Par Laura Makary | Le | Management

Qu’ils soient enseignants ou personnels administratifs, les nouveaux venus dans les écoles vivent une rentrée pas vraiment comme les autres. Il faut s’adapter et s’intégrer, entre masques et réunions à distance.

Campus Matin a recueilli leurs impression, avant le retour du confinement.

Port du masque, télétravail, évènements annulés… L’arrivée en temps de crise sanitaire est rude ! - © CPU-Université de Lorraine
Port du masque, télétravail, évènements annulés… L’arrivée en temps de crise sanitaire est rude ! - © CPU-Université de Lorraine

Une chose est certaine : c’est une drôle de rentrée. Tous les personnels, tous les enseignants, tous les chercheurs, tous les membres de la communauté de l’enseignement supérieur et de la recherche ne pourront qu’acquiescer.

En particulier ceux qui viennent d’arriver dans leur établissement. Car il leur faut conjuguer nouvelle aventure professionnelle, intégration dans une équipe inconnue et prise en main des dossiers, le tout avec une situation sanitaire délicate et un secteur bouleversé, a fortiori maintenant que le confinement est de retour !

Le port du masque comme barrière

« On ressent une certaine appréhension », dit Éric Thorez - © D.R.
« On ressent une certaine appréhension », dit Éric Thorez - © D.R.

Éric Thorez le vit au quotidien.
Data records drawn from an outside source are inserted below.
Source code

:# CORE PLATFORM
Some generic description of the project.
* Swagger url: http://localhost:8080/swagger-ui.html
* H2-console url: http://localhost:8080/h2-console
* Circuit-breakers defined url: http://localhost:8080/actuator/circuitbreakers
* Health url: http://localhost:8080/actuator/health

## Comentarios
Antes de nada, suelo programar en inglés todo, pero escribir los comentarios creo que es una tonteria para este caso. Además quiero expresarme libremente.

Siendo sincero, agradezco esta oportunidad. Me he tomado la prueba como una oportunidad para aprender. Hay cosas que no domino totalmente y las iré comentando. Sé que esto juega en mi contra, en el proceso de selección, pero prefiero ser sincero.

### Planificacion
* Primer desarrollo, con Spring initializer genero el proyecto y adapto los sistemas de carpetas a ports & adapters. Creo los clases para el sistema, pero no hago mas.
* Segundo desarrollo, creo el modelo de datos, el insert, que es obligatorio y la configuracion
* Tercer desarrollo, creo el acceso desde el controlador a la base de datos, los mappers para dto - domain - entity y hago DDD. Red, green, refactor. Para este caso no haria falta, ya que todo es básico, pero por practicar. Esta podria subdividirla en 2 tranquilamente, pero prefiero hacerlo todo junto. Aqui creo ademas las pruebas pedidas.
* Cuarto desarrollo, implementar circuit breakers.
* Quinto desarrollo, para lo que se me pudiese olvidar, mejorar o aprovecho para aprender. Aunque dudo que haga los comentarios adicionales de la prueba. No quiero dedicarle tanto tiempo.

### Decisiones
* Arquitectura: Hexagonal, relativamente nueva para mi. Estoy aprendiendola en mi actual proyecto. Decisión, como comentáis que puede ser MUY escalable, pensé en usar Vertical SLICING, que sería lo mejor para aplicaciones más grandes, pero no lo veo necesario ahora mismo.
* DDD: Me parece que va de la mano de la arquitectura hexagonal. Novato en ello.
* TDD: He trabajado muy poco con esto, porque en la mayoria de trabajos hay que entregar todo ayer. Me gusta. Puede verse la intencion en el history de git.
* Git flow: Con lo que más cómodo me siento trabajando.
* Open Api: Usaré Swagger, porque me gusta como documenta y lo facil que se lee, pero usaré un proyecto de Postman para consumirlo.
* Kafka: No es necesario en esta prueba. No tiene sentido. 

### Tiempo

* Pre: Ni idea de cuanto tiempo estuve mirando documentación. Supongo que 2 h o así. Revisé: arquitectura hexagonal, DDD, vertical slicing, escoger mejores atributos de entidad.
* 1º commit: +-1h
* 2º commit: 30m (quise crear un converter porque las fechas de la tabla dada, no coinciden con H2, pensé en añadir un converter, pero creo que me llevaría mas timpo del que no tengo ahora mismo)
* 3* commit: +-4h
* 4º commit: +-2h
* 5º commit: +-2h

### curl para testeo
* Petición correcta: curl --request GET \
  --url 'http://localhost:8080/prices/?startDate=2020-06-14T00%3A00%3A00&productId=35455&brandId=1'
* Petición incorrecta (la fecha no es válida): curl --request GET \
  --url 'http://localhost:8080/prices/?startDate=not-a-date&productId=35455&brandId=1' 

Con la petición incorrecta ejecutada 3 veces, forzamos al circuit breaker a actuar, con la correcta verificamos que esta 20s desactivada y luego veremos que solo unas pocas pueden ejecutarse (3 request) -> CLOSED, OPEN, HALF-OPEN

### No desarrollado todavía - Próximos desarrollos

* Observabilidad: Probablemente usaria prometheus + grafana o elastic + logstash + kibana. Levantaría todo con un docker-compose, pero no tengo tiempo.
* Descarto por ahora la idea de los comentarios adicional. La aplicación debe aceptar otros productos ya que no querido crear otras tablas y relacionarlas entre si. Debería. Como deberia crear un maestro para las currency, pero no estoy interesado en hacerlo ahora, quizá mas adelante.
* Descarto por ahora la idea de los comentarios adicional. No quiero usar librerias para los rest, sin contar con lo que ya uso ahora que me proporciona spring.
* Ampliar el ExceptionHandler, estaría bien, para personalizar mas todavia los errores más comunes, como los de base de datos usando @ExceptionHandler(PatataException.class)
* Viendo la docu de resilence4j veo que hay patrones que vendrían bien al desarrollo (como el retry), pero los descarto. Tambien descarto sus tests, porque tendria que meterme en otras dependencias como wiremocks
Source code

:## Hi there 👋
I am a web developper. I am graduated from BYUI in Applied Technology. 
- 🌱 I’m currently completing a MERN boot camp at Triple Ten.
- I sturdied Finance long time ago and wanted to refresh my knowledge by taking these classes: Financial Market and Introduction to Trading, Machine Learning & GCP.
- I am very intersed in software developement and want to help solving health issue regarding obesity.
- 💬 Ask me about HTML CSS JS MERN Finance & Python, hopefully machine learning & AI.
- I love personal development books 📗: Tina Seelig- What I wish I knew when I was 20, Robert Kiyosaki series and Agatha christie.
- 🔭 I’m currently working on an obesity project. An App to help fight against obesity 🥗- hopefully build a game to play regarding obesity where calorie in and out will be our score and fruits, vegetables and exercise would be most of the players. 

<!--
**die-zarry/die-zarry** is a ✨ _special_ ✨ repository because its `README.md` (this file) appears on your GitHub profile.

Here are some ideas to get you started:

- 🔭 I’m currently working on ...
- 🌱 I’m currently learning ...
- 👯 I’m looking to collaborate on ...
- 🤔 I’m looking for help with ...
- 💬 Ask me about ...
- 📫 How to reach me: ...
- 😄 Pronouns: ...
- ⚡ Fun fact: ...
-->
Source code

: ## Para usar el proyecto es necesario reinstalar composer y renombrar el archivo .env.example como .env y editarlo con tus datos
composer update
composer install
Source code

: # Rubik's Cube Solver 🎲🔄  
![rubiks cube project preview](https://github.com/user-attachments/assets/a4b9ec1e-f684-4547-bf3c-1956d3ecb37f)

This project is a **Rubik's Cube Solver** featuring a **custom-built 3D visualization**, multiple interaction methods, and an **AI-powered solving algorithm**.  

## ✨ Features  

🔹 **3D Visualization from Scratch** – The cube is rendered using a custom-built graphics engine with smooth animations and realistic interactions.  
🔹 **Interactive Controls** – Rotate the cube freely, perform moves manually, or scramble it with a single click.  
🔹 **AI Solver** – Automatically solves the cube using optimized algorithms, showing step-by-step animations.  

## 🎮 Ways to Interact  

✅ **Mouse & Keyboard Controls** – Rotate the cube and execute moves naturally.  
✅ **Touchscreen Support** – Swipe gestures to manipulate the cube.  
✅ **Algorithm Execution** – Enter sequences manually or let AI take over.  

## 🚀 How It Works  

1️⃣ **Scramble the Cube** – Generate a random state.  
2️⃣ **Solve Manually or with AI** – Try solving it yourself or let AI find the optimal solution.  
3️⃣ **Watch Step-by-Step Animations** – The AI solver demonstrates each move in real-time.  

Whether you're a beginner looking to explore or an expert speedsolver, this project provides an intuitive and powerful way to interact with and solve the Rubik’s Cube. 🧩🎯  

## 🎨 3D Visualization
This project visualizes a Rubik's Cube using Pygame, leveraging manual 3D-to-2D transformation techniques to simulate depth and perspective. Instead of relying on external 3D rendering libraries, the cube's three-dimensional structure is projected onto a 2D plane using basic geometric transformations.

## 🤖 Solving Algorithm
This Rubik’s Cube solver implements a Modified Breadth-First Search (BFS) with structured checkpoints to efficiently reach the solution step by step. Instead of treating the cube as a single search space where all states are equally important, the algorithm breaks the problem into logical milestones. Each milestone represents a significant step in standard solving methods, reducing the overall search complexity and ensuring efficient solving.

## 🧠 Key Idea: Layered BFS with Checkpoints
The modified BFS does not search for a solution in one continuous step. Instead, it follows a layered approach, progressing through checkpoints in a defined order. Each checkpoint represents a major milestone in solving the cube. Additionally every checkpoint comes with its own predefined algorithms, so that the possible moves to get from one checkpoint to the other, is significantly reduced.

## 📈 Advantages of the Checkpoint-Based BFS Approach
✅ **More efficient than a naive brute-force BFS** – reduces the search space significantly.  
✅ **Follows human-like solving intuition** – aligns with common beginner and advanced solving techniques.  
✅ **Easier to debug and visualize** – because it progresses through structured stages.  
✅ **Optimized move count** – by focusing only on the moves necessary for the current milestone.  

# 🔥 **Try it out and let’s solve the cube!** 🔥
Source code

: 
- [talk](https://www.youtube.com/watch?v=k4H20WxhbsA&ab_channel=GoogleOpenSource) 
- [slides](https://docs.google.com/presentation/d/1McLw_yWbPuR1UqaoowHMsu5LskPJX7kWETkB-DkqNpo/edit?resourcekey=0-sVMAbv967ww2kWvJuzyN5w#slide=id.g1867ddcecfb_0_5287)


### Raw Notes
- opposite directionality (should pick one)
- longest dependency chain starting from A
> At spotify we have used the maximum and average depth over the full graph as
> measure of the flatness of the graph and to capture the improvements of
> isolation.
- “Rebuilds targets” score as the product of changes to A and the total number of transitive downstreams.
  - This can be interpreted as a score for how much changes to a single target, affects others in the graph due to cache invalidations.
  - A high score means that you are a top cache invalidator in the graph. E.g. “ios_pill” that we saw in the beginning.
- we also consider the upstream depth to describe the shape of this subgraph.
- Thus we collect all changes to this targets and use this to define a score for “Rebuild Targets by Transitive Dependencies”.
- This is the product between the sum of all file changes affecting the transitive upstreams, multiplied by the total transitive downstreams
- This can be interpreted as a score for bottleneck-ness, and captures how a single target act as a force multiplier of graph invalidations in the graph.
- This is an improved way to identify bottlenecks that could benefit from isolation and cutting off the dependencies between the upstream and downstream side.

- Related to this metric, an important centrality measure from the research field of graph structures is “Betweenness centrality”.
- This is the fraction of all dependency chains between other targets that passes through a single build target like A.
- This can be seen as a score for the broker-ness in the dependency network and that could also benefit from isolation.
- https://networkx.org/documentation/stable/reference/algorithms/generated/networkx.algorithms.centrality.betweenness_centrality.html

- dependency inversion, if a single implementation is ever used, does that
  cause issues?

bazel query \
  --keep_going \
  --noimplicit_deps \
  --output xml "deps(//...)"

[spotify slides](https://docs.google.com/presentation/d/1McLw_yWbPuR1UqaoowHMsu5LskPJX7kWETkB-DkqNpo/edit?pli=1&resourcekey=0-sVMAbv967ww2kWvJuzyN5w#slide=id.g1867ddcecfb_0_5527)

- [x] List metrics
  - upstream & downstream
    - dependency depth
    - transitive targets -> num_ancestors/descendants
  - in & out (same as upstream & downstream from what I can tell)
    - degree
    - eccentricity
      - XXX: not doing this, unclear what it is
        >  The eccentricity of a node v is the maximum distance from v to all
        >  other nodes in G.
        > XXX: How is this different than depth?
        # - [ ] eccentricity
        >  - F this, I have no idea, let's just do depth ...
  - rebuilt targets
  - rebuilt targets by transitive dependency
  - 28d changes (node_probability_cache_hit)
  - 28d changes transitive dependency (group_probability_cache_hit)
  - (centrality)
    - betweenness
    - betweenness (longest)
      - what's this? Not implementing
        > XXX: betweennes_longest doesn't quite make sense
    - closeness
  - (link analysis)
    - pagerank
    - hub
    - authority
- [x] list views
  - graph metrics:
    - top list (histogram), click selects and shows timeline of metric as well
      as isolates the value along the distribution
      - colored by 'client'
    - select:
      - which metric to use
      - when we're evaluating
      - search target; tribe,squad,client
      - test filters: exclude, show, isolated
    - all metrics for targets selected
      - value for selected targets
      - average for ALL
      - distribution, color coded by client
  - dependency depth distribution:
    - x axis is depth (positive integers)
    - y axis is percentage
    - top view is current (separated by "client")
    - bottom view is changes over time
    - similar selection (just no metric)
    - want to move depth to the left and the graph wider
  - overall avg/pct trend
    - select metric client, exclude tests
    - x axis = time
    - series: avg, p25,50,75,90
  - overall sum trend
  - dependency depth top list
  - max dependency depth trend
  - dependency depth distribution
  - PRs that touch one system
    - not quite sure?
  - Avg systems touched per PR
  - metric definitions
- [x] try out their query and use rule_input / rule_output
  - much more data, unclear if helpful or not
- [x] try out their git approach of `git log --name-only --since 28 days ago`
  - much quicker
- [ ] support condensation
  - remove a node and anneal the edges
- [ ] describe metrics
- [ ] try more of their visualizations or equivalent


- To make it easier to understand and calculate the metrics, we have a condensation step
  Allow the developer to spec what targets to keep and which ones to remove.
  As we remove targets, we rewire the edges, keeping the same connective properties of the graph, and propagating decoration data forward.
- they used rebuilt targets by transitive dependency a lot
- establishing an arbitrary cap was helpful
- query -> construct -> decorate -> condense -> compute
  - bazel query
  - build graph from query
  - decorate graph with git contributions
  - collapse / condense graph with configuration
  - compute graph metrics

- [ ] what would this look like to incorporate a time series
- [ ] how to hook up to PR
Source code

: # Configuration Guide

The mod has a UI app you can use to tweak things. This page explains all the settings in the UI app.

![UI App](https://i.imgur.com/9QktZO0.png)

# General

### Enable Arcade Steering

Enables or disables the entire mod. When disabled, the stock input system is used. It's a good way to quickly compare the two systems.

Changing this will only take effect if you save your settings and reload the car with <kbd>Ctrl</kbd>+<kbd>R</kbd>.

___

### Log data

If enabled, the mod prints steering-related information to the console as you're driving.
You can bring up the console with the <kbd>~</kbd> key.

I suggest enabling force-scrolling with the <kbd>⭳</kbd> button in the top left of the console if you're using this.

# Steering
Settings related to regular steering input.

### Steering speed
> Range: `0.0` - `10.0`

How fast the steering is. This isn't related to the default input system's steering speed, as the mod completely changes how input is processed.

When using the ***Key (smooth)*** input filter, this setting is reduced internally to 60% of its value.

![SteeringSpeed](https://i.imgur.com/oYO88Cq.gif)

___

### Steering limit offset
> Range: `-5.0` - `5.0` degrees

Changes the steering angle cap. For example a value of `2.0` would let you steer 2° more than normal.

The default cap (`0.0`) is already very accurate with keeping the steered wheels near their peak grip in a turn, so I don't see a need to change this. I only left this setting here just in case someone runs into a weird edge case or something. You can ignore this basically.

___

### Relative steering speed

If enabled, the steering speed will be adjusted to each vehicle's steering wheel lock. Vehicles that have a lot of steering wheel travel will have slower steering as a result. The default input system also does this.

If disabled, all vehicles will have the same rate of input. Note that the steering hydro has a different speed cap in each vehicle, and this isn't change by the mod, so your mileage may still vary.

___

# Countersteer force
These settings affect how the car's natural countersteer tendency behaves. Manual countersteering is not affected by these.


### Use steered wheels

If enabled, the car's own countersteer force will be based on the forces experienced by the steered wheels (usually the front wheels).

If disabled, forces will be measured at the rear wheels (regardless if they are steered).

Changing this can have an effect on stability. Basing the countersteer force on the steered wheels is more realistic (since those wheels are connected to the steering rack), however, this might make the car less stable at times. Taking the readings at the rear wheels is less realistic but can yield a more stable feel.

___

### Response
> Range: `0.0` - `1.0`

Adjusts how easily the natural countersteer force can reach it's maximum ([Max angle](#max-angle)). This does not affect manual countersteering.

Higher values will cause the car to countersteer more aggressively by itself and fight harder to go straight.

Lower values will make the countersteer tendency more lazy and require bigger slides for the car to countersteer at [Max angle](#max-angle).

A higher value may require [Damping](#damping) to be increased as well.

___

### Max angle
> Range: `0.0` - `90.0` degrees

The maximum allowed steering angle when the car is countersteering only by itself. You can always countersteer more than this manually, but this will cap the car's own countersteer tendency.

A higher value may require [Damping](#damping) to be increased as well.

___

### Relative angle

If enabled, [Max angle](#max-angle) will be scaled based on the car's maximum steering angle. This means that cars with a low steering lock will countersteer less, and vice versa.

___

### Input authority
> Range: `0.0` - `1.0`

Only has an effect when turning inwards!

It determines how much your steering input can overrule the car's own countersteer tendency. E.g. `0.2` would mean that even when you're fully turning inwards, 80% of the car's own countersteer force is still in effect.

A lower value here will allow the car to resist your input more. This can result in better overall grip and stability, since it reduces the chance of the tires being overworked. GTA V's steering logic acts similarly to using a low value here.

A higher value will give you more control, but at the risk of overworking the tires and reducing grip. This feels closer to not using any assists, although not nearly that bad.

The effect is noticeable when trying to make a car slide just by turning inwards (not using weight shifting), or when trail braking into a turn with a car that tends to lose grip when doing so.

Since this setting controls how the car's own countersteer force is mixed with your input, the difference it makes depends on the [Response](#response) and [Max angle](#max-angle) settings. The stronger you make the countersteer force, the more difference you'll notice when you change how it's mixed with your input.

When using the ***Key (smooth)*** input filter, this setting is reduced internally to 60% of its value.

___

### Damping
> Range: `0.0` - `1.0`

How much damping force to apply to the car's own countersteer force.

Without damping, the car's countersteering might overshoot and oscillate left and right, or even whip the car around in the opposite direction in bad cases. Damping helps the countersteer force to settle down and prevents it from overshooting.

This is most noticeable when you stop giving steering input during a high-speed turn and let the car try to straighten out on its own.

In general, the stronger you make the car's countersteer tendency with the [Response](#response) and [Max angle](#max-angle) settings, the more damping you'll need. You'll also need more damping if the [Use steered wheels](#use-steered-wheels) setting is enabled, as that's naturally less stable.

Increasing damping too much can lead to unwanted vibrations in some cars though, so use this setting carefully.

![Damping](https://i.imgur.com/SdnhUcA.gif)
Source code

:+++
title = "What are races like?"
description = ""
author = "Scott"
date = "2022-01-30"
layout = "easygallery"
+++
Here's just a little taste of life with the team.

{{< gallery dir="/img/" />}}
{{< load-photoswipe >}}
Cet ancien du secteur de l’audit enseigne depuis quelques années, dans plusieurs écoles et universités. Pour cette rentrée 2020, il a posé ses valises à l’ISC Paris, où il est désormais enseignant-chercheur à temps plein et responsable d’un programme Master of science.

« Il est certain que cette situation est particulière, on ressent une certaine appréhension. Nous avons été accueillis par la direction, notamment avec une réunion, mais il n’y a pas vraiment d’informel. Le fait de se voir tous avec un masque n’est pas évident non plus, puisque le sourire disparaît, les relations sont moins chaleureuses », estime-t-il. Il a demandé au maximum des cours en présentiel, mais il faut aussi jongler avec l’enseignement à distance, désormais à nouveau généralisé.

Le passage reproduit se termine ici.